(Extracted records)

──────────

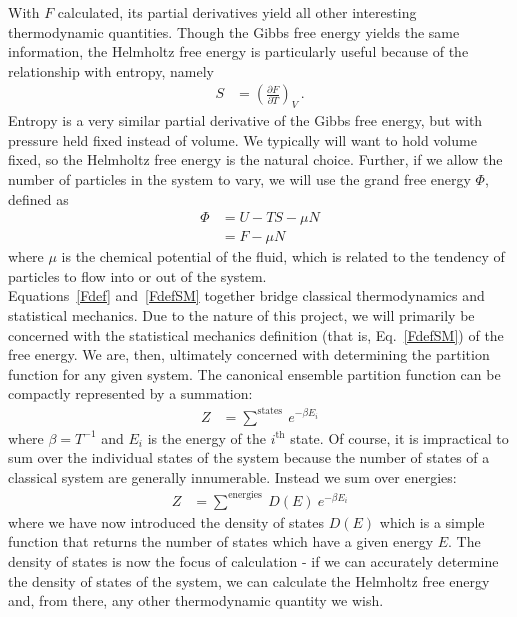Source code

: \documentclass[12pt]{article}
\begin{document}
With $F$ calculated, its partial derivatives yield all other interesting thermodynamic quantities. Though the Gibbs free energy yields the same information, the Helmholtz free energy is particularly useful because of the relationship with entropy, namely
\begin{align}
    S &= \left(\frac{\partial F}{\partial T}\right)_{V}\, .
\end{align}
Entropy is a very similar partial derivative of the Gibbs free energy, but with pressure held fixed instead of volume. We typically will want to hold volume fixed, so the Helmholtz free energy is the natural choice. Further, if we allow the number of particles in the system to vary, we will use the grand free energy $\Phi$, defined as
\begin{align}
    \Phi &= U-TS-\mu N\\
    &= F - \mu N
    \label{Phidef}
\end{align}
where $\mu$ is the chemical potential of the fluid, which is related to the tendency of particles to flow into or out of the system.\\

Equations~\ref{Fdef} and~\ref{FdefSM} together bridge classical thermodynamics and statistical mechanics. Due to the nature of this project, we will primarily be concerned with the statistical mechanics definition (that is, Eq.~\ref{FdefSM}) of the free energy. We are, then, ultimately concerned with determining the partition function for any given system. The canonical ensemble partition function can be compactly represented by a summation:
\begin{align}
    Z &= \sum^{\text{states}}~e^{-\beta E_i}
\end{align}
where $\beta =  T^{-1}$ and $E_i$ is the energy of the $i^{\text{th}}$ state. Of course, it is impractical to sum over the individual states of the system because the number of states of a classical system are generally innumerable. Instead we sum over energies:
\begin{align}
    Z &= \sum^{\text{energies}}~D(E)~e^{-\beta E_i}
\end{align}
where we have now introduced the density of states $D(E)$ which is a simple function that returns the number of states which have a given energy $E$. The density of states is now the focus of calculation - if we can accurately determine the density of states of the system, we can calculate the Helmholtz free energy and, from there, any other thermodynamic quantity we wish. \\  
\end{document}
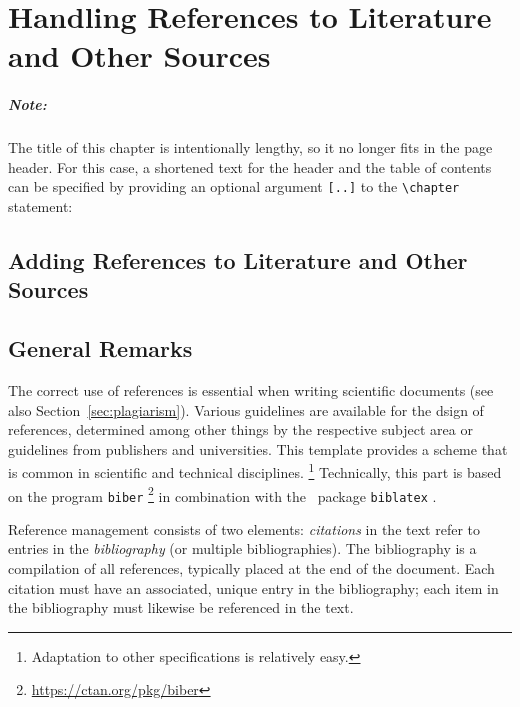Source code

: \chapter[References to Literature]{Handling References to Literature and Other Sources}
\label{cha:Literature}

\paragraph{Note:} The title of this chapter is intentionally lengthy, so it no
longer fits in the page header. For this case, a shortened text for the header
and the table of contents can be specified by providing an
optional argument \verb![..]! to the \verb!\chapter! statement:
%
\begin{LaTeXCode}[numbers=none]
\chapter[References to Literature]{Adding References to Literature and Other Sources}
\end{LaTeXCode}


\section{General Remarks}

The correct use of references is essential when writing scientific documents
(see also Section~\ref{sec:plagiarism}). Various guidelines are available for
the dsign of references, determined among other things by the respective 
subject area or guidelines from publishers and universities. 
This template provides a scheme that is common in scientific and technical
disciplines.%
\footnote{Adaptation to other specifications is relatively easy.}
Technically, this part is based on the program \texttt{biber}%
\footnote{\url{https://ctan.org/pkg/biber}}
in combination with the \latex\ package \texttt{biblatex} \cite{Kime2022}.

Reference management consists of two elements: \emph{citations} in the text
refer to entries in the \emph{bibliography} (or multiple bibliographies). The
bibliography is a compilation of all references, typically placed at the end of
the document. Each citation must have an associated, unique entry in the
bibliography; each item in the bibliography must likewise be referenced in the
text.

──────────

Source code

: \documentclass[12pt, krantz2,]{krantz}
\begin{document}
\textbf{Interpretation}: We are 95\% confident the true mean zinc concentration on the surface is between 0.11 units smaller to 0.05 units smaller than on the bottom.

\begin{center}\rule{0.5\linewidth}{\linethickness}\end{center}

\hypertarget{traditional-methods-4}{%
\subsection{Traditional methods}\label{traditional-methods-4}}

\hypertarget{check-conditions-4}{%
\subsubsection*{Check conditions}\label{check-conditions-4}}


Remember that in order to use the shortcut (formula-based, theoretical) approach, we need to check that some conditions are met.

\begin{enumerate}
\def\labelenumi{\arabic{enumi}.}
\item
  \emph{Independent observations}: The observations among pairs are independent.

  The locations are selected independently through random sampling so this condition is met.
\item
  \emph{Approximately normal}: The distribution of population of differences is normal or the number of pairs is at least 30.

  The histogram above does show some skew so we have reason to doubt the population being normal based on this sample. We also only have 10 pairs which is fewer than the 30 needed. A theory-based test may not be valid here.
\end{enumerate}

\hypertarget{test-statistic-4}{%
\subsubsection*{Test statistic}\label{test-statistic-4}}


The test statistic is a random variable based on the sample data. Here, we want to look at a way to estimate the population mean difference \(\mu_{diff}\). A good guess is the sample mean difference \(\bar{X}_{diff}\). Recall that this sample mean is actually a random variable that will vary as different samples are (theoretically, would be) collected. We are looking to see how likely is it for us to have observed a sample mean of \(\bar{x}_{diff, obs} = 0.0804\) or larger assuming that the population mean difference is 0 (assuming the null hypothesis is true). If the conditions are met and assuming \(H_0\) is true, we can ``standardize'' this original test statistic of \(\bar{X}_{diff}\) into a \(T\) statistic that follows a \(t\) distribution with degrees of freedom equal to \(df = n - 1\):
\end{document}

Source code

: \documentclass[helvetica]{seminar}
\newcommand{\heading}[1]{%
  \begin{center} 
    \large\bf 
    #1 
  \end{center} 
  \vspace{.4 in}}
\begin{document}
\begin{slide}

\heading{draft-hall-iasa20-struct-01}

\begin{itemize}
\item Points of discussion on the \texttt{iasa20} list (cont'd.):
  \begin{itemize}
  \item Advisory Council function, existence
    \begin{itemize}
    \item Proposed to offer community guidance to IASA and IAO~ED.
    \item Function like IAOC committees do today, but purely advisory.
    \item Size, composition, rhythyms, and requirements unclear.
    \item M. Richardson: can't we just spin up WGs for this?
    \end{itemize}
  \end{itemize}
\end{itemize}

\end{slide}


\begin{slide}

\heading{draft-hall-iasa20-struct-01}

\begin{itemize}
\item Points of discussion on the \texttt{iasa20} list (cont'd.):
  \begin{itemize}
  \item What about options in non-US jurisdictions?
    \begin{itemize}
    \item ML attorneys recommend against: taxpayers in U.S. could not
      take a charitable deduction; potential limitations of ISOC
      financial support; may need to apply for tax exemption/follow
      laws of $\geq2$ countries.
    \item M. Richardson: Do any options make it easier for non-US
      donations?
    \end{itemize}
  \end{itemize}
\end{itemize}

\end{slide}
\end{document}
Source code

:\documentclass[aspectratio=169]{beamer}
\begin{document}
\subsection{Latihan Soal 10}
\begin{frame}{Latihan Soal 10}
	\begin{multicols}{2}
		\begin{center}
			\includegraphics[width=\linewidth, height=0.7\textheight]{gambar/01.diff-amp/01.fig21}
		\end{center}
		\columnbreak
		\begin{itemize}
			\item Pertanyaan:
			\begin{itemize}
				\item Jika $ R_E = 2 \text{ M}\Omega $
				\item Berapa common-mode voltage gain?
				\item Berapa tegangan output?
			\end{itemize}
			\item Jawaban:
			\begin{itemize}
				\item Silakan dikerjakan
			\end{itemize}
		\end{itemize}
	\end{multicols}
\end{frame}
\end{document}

──────────

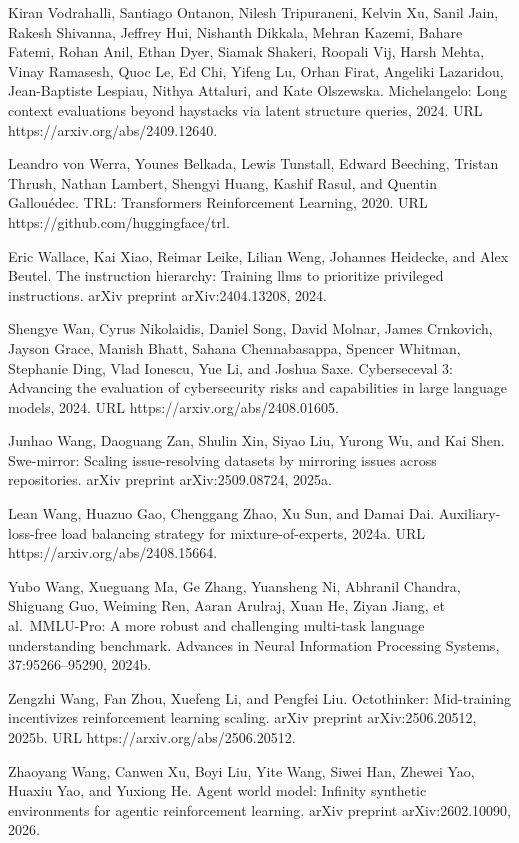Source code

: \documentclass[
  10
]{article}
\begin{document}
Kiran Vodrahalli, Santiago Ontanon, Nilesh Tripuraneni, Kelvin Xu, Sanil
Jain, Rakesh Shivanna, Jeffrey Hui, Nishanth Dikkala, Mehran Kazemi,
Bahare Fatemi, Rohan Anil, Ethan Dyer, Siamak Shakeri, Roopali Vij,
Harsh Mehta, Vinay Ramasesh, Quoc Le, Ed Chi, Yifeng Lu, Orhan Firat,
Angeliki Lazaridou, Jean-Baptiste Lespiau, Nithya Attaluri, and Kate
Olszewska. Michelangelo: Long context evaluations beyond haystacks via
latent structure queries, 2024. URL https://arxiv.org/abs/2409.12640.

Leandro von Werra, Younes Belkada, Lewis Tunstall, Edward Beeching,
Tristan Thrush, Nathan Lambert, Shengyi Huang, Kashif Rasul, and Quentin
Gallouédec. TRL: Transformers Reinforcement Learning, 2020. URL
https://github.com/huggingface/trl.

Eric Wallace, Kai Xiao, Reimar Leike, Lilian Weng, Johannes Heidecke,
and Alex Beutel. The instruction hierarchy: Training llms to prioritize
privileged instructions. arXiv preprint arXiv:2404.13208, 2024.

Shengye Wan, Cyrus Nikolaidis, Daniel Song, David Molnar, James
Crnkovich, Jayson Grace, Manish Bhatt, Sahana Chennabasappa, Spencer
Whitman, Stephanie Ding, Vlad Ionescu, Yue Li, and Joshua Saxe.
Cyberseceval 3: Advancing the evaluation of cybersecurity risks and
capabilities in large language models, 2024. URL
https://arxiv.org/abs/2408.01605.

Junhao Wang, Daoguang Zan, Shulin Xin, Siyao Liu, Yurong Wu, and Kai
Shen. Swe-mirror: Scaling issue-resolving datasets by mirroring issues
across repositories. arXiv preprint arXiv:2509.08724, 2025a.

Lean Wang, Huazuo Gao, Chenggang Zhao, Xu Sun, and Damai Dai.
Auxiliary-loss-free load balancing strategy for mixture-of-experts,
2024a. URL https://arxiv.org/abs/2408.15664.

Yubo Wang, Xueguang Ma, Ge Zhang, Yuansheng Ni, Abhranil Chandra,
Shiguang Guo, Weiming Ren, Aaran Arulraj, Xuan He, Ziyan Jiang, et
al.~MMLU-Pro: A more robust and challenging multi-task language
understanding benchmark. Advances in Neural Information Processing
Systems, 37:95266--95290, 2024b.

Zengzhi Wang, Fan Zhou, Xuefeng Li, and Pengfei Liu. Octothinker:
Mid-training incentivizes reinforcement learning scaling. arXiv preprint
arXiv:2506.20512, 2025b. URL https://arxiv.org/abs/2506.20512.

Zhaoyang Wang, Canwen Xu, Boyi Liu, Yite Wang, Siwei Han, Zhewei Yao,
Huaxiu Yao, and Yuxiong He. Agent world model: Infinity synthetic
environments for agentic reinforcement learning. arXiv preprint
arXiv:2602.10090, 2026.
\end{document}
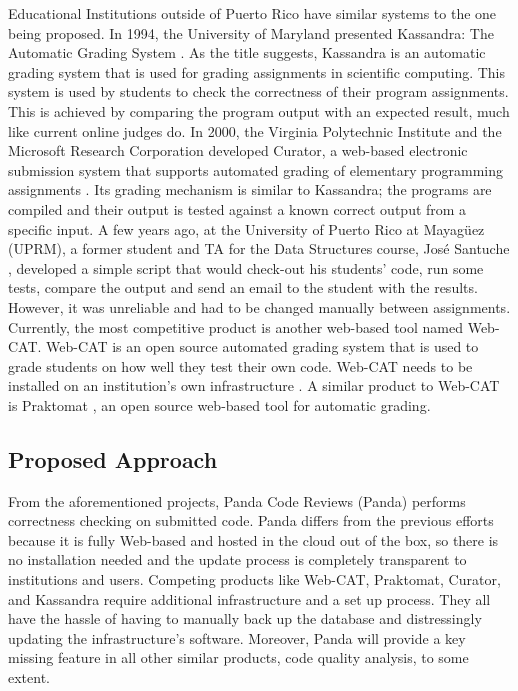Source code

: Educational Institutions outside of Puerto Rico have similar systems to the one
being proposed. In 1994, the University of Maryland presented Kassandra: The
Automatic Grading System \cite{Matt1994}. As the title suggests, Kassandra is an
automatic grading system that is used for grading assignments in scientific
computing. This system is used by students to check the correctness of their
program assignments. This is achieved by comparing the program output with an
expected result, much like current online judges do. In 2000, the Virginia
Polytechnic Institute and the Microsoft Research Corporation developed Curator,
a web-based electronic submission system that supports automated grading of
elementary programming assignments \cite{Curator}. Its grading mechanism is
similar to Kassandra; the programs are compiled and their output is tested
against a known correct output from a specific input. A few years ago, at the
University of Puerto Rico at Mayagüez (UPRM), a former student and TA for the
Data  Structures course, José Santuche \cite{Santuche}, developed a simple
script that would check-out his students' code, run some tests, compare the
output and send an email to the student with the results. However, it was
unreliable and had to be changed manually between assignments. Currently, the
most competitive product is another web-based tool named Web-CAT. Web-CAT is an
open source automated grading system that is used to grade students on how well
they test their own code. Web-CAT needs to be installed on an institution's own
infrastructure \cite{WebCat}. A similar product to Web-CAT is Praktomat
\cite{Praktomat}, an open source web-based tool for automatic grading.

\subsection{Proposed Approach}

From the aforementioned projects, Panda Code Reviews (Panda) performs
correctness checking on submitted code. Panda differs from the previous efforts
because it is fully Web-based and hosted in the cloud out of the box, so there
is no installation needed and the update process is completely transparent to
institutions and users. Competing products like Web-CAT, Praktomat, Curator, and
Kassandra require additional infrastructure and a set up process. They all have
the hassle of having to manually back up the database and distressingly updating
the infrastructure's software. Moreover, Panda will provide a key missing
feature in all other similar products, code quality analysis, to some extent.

──────────

= Your objective =
Reproduce exactly the lines of the data above that run from the line with "environments for agentic" down to the line with "output and send", both ends included. Pictures do not belong in the copy.

= Response area =
environments for agentic reinforcement learning. arXiv preprint
arXiv:2602.10090, 2026.
\end{document}
Source code

: Educational Institutions outside of Puerto Rico have similar systems to the one
being proposed. In 1994, the University of Maryland presented Kassandra: The
Automatic Grading System \cite{Matt1994}. As the title suggests, Kassandra is an
automatic grading system that is used for grading assignments in scientific
computing. This system is used by students to check the correctness of their
program assignments. This is achieved by comparing the program output with an
expected result, much like current online judges do. In 2000, the Virginia
Polytechnic Institute and the Microsoft Research Corporation developed Curator,
a web-based electronic submission system that supports automated grading of
elementary programming assignments \cite{Curator}. Its grading mechanism is
similar to Kassandra; the programs are compiled and their output is tested
against a known correct output from a specific input. A few years ago, at the
University of Puerto Rico at Mayagüez (UPRM), a former student and TA for the
Data  Structures course, José Santuche \cite{Santuche}, developed a simple
script that would check-out his students' code, run some tests, compare the
output and send an email to the student with the results. However, it was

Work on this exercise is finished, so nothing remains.